-- Opening Marker --
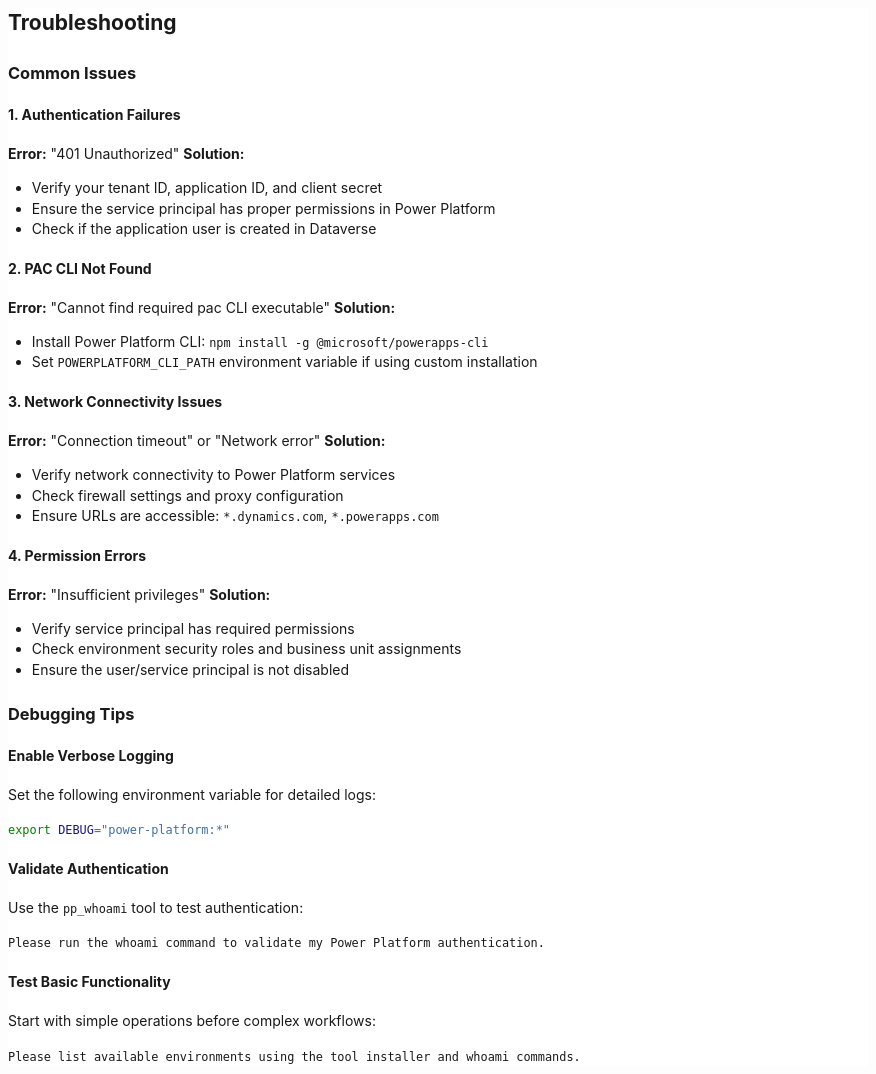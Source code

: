 ## Troubleshooting

### Common Issues

#### 1. Authentication Failures
**Error:** "401 Unauthorized"
**Solution:** 
- Verify your tenant ID, application ID, and client secret
- Ensure the service principal has proper permissions in Power Platform
- Check if the application user is created in Dataverse

#### 2. PAC CLI Not Found
**Error:** "Cannot find required pac CLI executable"
**Solution:**
- Install Power Platform CLI: `npm install -g @microsoft/powerapps-cli`
- Set `POWERPLATFORM_CLI_PATH` environment variable if using custom installation

#### 3. Network Connectivity Issues
**Error:** "Connection timeout" or "Network error"
**Solution:**
- Verify network connectivity to Power Platform services
- Check firewall settings and proxy configuration
- Ensure URLs are accessible: `*.dynamics.com`, `*.powerapps.com`

#### 4. Permission Errors
**Error:** "Insufficient privileges"
**Solution:**
- Verify service principal has required permissions
- Check environment security roles and business unit assignments
- Ensure the user/service principal is not disabled

### Debugging Tips

#### Enable Verbose Logging
Set the following environment variable for detailed logs:
```bash
export DEBUG="power-platform:*"
```

#### Validate Authentication
Use the `pp_whoami` tool to test authentication:
```
Please run the whoami command to validate my Power Platform authentication.
```

#### Test Basic Functionality
Start with simple operations before complex workflows:
```
Please list available environments using the tool installer and whoami commands.
```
-- Closing Marker --
- **PROBLEM TO SOLVE**
Work out how many lines in the listing contain "Issues", then write down that number and nothing else.

- **FINISHED TASK**
2